Myanmar leader Aung San Suu Kyi's visit to China--An Evaluation



         It is not a moment too soon that EAM Sushma Swaraj decided to fly out to meet Myanmar leader Aung San Suu Kyi [ASSK], for far reaching strategic developments are taking place on our eastern borders. ASSK has just returned from her visit to China, where she met the Chinese President Xi Jinping, PM Li Keqiang and other leaders. What is the strategic importance of ASSK's visit to China? What are the implications, particularly for India?
*China which had been the main benefactor of Myanmar in the years that it was under military rule, received a rude shock when the military backed government of President Thein Sein cancelled the prestigious US$3.6b Myitsone dam project that China was building. China quickly realized that times were changing and that sooner rather than later, the military backed government would have to give way to a more democratic set-up. A re-calibration of policy was required and was quickly done. Consequently, last year ASSK as leader of the National League for Democracy [NLD] was invited to China and was received by no less than President Xi Jinping; even though she held no official position.

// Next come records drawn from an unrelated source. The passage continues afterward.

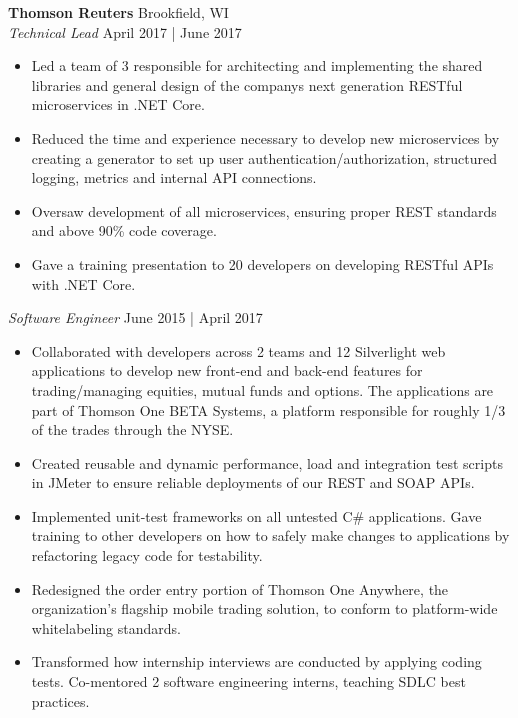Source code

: \documentclass[a4paper]{article}
\begin{document}
\textbf{Thomson Reuters} \hfill Brookfield, WI\\
\textit{Technical Lead} \hfill April 2017 | June 2017\\
\vspace{-1mm}
\begin{itemize} \itemsep 1pt
	\item Led a team of 3 responsible for architecting and implementing the shared libraries and general design of the company\textquotesingle{}s next generation RESTful microservices in .NET Core.
	\item Reduced the time and experience necessary to develop new microservices by creating a generator to set up user authentication/authorization, structured logging, metrics and internal API connections.
	\item Oversaw development of all microservices, ensuring proper REST standards and above 90\% code coverage.
	\item Gave a training presentation to 20 developers on developing RESTful APIs with .NET Core.
\end{itemize}
\vspace{-1mm}
\textit{Software Engineer} \hfill June 2015 | April 2017\\
\vspace{-1mm}
\begin{itemize} \itemsep 1pt
	\item Collaborated with developers across 2 teams and 12 Silverlight web applications to develop new front-end and back-end features for trading/managing equities, mutual funds and options. The applications are part of Thomson One BETA Systems, a platform responsible for roughly 1/3 of the trades through the NYSE.
	\item Created reusable and dynamic performance, load and integration test scripts in JMeter to ensure reliable deployments of our REST and SOAP APIs.
	\item Implemented unit-test frameworks on all untested C\# applications. Gave training to other developers on how to safely make changes to applications by refactoring legacy code   for testability.
	\item Redesigned the order entry portion of Thomson One Anywhere, the organization's flagship mobile trading solution, to conform to platform-wide whitelabeling standards.
	\item Transformed how internship interviews are conducted by applying coding tests. Co-mentored 2 software engineering interns, teaching SDLC best practices.
\end{itemize}
\vspace{-1mm}
\end{document}
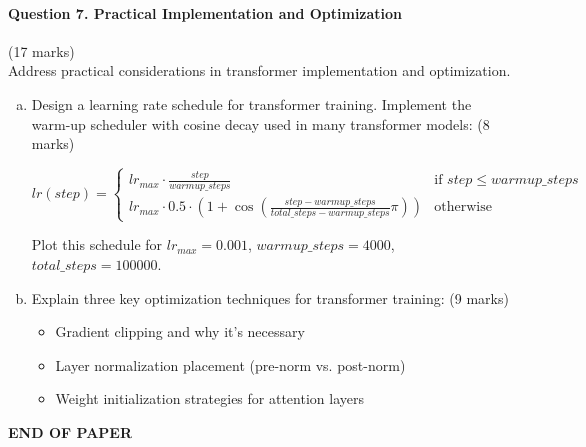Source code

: \documentclass[12pt]{article}
\newcommand{\mediumanswer}{\vspace{3cm}}         %
\begin{document}
\newpage
\paragraph{Question 7. Practical Implementation and Optimization}\hfill (17 marks)\\
Address practical considerations in transformer implementation and optimization.

\begin{enumerate}[(a)]
    \item Design a learning rate schedule for transformer training. Implement the warm-up scheduler with cosine decay used in many transformer models: \hfill (8 marks)
    
    $$lr(step) = \begin{cases} 
    lr_{max} \cdot \frac{step}{warmup\_steps} & \text{if } step \leq warmup\_steps \\
    lr_{max} \cdot 0.5 \cdot \left(1 + \cos\left(\frac{step - warmup\_steps}{total\_steps - warmup\_steps} \pi\right)\right) & \text{otherwise}
    \end{cases}$$
    
    Plot this schedule for $lr_{max} = 0.001$, $warmup\_steps = 4000$, $total\_steps = 100000$.
    
    \mediumanswer
    
    \item Explain three key optimization techniques for transformer training: \hfill (9 marks)
    \begin{itemize}
        \item Gradient clipping and why it's necessary
        \item Layer normalization placement (pre-norm vs. post-norm)
        \item Weight initialization strategies for attention layers
    \end{itemize}
    
    \mediumanswer
\end{enumerate}

\vfill
\begin{center}{\bf END OF PAPER}\end{center}
\end{document}
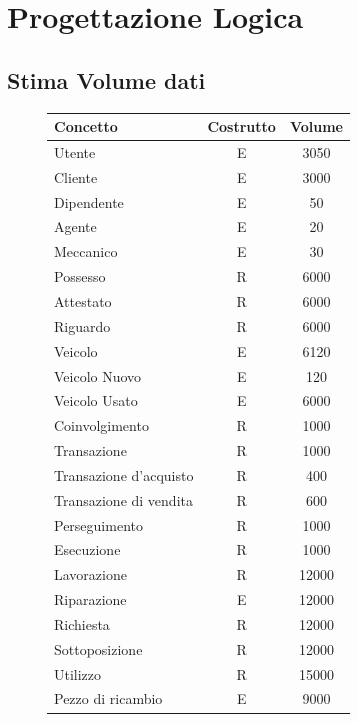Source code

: \documentclass[a4paper,12pt]{report}
\begin{document}
\chapter{Progettazione Logica}

\section{Stima Volume dati}
\begin{figure}[H]
	\fontsize{14pt}{12pt}\selectfont
	\advance\leftskip-15cm
	\centering
	\begin{tabular}{l c c }
		\rowcolor{BlueGreen}
		\rule[-3mm]{0mm}{0.85cm}
		\textbf{Concetto} & \textbf{Costrutto} &\textbf{Volume} \\
		\hline\rule[-2mm]{0mm}{0.75cm}
		Utente & E & 3050\\
		\hline\rule[-2mm]{0mm}{0.75cm}
		Cliente & E & 3000 \\
		\hline\rule[-2mm]{0mm}{0.75cm}
		Dipendente & E & 50\\
		\hline\rule[-2mm]{0mm}{0.75cm}
		Agente & E & 20\\
		\hline\rule[-2mm]{0mm}{0.75cm}
		Meccanico & E & 30\\
		\hline\rule[-2mm]{0mm}{0.75cm}
		Possesso & R & 6000 \\
		\hline\rule[-2mm]{0mm}{0.75cm}
		Attestato & R & 6000\\
		\hline\rule[-2mm]{0mm}{0.75cm}
		Riguardo & R & 6000 \\
		\hline\rule[-2mm]{0mm}{0.75cm}
		Veicolo & E & 6120 \\
		\hline\rule[-2mm]{0mm}{0.75cm}
		Veicolo Nuovo & E & 120 \\
		\hline\rule[-2mm]{0mm}{0.75cm}
		Veicolo Usato & E & 6000 \\
		\hline\rule[-2mm]{0mm}{0.75cm}
		Coinvolgimento & R & 1000\\
		\hline\rule[-2mm]{0mm}{0.75cm}
		Transazione & R & 1000\\
		\hline\rule[-2mm]{0mm}{0.75cm}
		Transazione d'acquisto& R & 400\\
		\hline\rule[-2mm]{0mm}{0.75cm}
		Transazione di vendita& R & 600\\
		\hline\rule[-2mm]{0mm}{0.75cm}
		Perseguimento & R & 1000\\
		\hline\rule[-2mm]{0mm}{0.75cm}
		Esecuzione & R & 1000\\
		\hline\rule[-2mm]{0mm}{0.75cm}
		Lavorazione & R & 12000\\
		\hline\rule[-2mm]{0mm}{0.75cm}
		Riparazione & E & 12000\\
		\hline\rule[-2mm]{0mm}{0.75cm}
		Richiesta & R & 12000\\
		\hline\rule[-2mm]{0mm}{0.75cm}
		Sottoposizione & R & 12000\\
		\hline\rule[-2mm]{0mm}{0.75cm}
		Utilizzo & R & 15000\\
		\hline\rule[-2mm]{0mm}{0.75cm}
		Pezzo di ricambio & E &  9000\\
		\hline
	\end{tabular}
\end{figure}
\end{document}
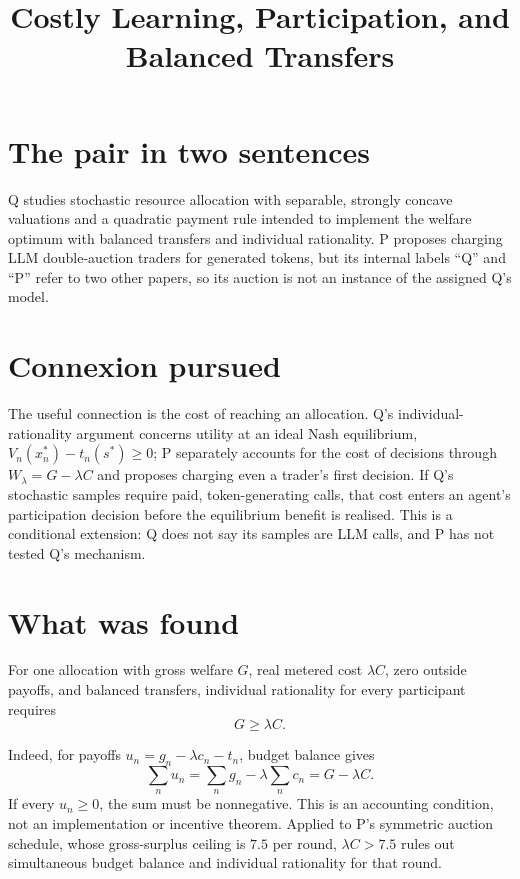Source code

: \documentclass{article}
\title{Costly Learning, Participation, and Balanced Transfers}
\begin{document}
\maketitle

\section{The pair in two sentences}
Q studies stochastic resource allocation with separable, strongly concave valuations and a quadratic payment rule intended to implement the welfare optimum with balanced transfers and individual rationality. P proposes charging LLM double-auction traders for generated tokens, but its internal labels ``Q'' and ``P'' refer to two other papers, so its auction is not an instance of the assigned Q's model. 

\section{Connexion pursued}
The useful connection is the cost of reaching an allocation. Q's individual-rationality argument concerns utility at an ideal Nash equilibrium, \(V_n(x_n^*)-t_n(s^*)\geq 0\); P separately accounts for the cost of decisions through \(W_{\lambda}=G-\lambda C\) and proposes charging even a trader's first decision. If Q's stochastic samples require paid, token-generating calls, that cost enters an agent's participation decision before the equilibrium benefit is realised. This is a conditional extension: Q does not say its samples are LLM calls, and P has not tested Q's mechanism. 

\section{What was found}
\begin{claim}
For one allocation with gross welfare \(G\), real metered cost \(\lambda C\), zero outside payoffs, and balanced transfers, individual rationality for every participant requires
\[
G\geq\lambda C.
\]
\end{claim}
Indeed, for payoffs \(u_n=g_n-\lambda c_n-t_n\), budget balance gives
\[
\sum_n u_n=\sum_n g_n-\lambda\sum_n c_n=G-\lambda C.
\]
If every \(u_n\geq0\), the sum must be nonnegative. This is an accounting condition, not an implementation or incentive theorem. Applied to P's symmetric auction schedule, whose gross-surplus ceiling is \(7.5\) per round, \(\lambda C>7.5\) rules out simultaneous budget balance and individual rationality for that round. 
\end{document}
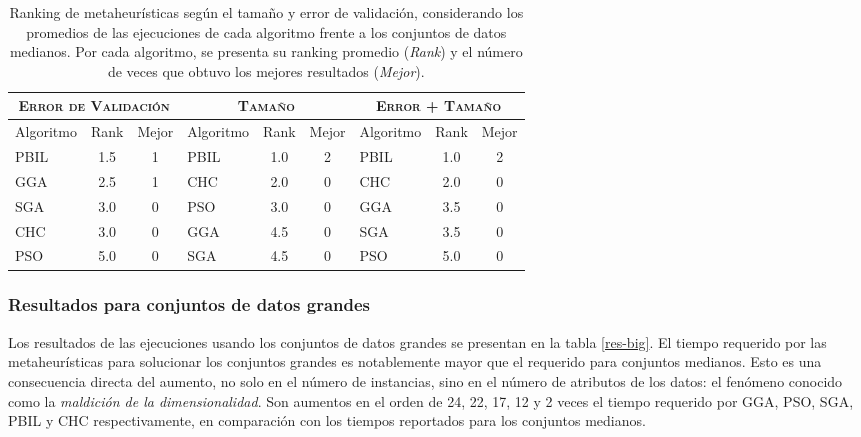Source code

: \begin{table}[h!]
\centering
\begin{tabular}{l c c|l c c|l c c}
\hline
\multicolumn{3}{c|}{\textsc{Error de Validación}}
	& \multicolumn{3}{c|}{\textsc{Tamaño}}
	& \multicolumn{3}{c}{\textsc{Error + Tamaño}} \\
\hline
Algoritmo & Rank & Mejor & Algoritmo & Rank & Mejor & Algoritmo & Rank & Mejor \\
\hline
\hline
PBIL & 1.5 & 1 & PBIL & 1.0 & 2 & PBIL & 1.0 & 2 \\
GGA  & 2.5 & 1 & CHC  & 2.0 & 0 & CHC  & 2.0 & 0 \\
SGA  & 3.0 & 0 & PSO  & 3.0 & 0 & GGA  & 3.5 & 0 \\
CHC  & 3.0 & 0 & GGA  & 4.5 & 0 & SGA  & 3.5 & 0 \\
PSO  & 5.0 & 0 & SGA  & 4.5 & 0 & PSO  & 5.0 & 0 \\
\hline
\end{tabular}
\caption[Ranking de metaheurísticas usando conjuntos de datos medianos]{Ranking de metaheurísticas según el tamaño y error de validación, considerando los promedios de las ejecuciones de cada algoritmo frente a los conjuntos de datos medianos. Por cada algoritmo, se presenta su ranking promedio (\emph{Rank}) y el número de veces que obtuvo los mejores resultados (\emph{Mejor}).}
\label{res-med-rank}
\end{table}

\subsubsection{Resultados para conjuntos de datos grandes}

Los resultados de las ejecuciones usando los conjuntos de datos grandes se presentan en la tabla \ref{res-big}. El tiempo requerido por las metaheurísticas para solucionar los conjuntos grandes es notablemente mayor que el requerido para conjuntos medianos. Esto es una consecuencia directa del aumento, no solo en el número de instancias, sino en el número de atributos de los datos: el fenómeno conocido como la \guillemotleft\emph{maldición de la dimensionalidad}\guillemotright. Son aumentos en el orden de 24, 22, 17, 12 y 2 veces el tiempo requerido por GGA, PSO, SGA, PBIL y CHC respectivamente, en comparación con los tiempos reportados para los conjuntos medianos.

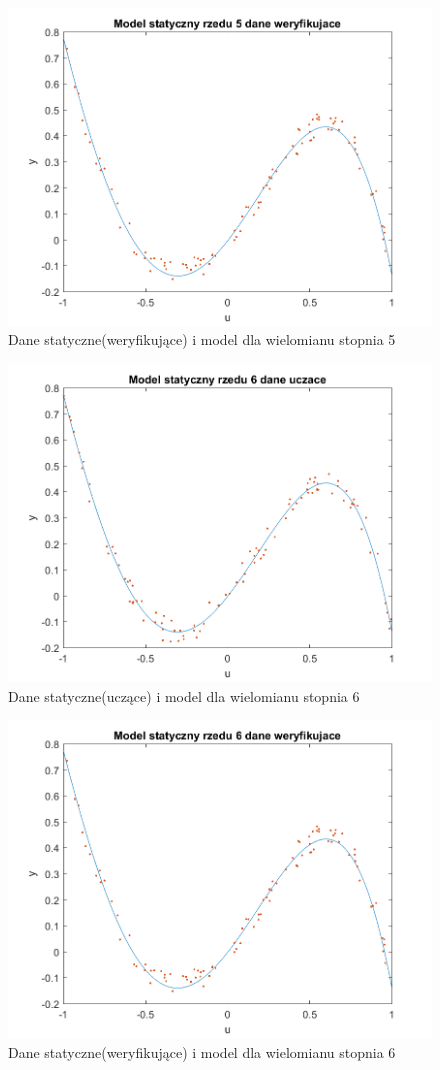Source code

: \documentclass{article}
\begin{document}
\begin{figure}
\centering
\includegraphics[width=0.95\linewidth]{../dane_statyczne/dane_statyczne_model_rzedu_5_weryf}
\caption{Dane statyczne(weryfikujące) i model dla wielomianu stopnia 5}
\label{fig:danestatyczneweryf5}
\end{figure}

\begin{figure}
\centering
\includegraphics[width=0.95\linewidth]{../dane_statyczne/dane_statyczne_model_rzedu_6_uczace}
\caption{Dane statyczne(uczące) i model dla wielomianu stopnia 6}
\label{fig:danestatyczneuczace3}
\end{figure}

\begin{figure}
\centering
\includegraphics[width=0.95\linewidth]{../dane_statyczne/dane_statyczne_model_rzedu_6_weryf}
\caption{Dane statyczne(weryfikujące) i model dla wielomianu stopnia 6}
\label{fig:danestatyczneweryf6}
\end{figure}
\end{document}
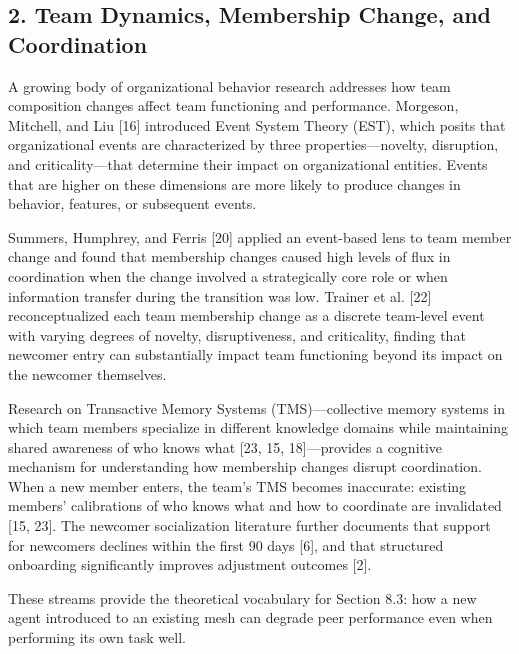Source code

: \subsection{2.  Team Dynamics, Membership Change, and Coordination}

A growing body of organizational behavior research addresses how team composition changes affect team functioning and performance. Morgeson, Mitchell, and Liu [16] introduced Event System Theory (EST), which posits that organizational events are characterized by three properties---novelty, disruption, and criticality---that determine their impact on organizational entities. Events that are higher on these dimensions are more likely to produce changes in behavior, features, or subsequent events.

Summers, Humphrey, and Ferris [20] applied an event-based lens to team member change and found that membership changes caused high levels of flux in coordination when the change involved a strategically core role or when information transfer during the transition was low. Trainer et al. [22] reconceptualized each team membership change as a discrete team-level event with varying degrees of novelty, disruptiveness, and criticality, finding that newcomer entry can substantially impact team functioning beyond its impact on the newcomer themselves.

Research on Transactive Memory Systems (TMS)---collective memory systems in which team members specialize in different knowledge domains while maintaining shared awareness of who knows what [23, 15, 18]---provides a cognitive mechanism for understanding how membership changes disrupt coordination. When a new member enters, the team's TMS becomes inaccurate: existing members' calibrations of who knows what and how to coordinate are invalidated [15, 23]. The newcomer socialization literature further documents that support for newcomers declines within the first 90 days [6], and that structured onboarding significantly improves adjustment outcomes [2].

These streams provide the theoretical vocabulary for Section 8.3: how a new agent introduced to an existing mesh can degrade peer performance even when performing its own task well.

*China looms large in Myanmar's economic calculus, accounting for half its foreign investment and 40% of its trade. China is conscious of the efforts made by the US and Japan to pursue energetically openings for economic investment that have appeared in Myanmar and their endeavor to "balance" Chinese influence.
*However, both China and Myanmar have done their strategic sums nicely. China wishes for access to the Indian Ocean through Myanmar and is prepared for large scale investments to build railroads and highways linking Myanmar ports on the Indian Ocean with Yunnan province in southern China. Oil and gas pipelines traversing this route are already in existence. This is a strategic necessity for China, considering that it is increasingly getting involved with disputes in the South China Sea [SCS]. It is therefore not without reason that one of the more important visitors that ASSK met in Beijing was Jin Liqun, the President of the AIIB.
*For Myanmar, ASSK believes that it is essential to achieve peace and unity amongst different ethnic groups that constitute the Union and that there can be no sustained development with out peace. She realizes that the key to this process lies in the hands of China, that can influence various insurgent groups that dot the Sino-Myanmar border areas, to co-operate with the new Myanmar government.
*That is where President Xi Jinping personally delivered. He handed over to ASSK letters signed by three well armed and stubborn insurgent groups with close affiliations to China, conveying that they would attend the peace conference that ASSK is convening on 31st August 2016 in the Myanmar capital. ASSK responded by ordering the setting up of a Commission to re-assess the Myitsone dam project.
*China also realizes that these insurgent groups have to kept in check, if its aim of opening new rail and road links through Myanmar to the Indian Ocean is to be successful. Success here would also mean that China's prestige amongst the people of Myanmar would exponentially rise.
*It is for these reasons that ASSK chose China to be the first major country that she visited after assuming power. Although slated to visit the US next month, her China trip will cast a distinct shadow on that visit.
*If successfully implemented, these new developments would have profound implications in the strategic landscape for South East Asia. With the CPEC coming into operation in Pakistan and with these new links developing through Myanmar, the Chinese would begin to dominate India's periphery both to the west as also to the east of India!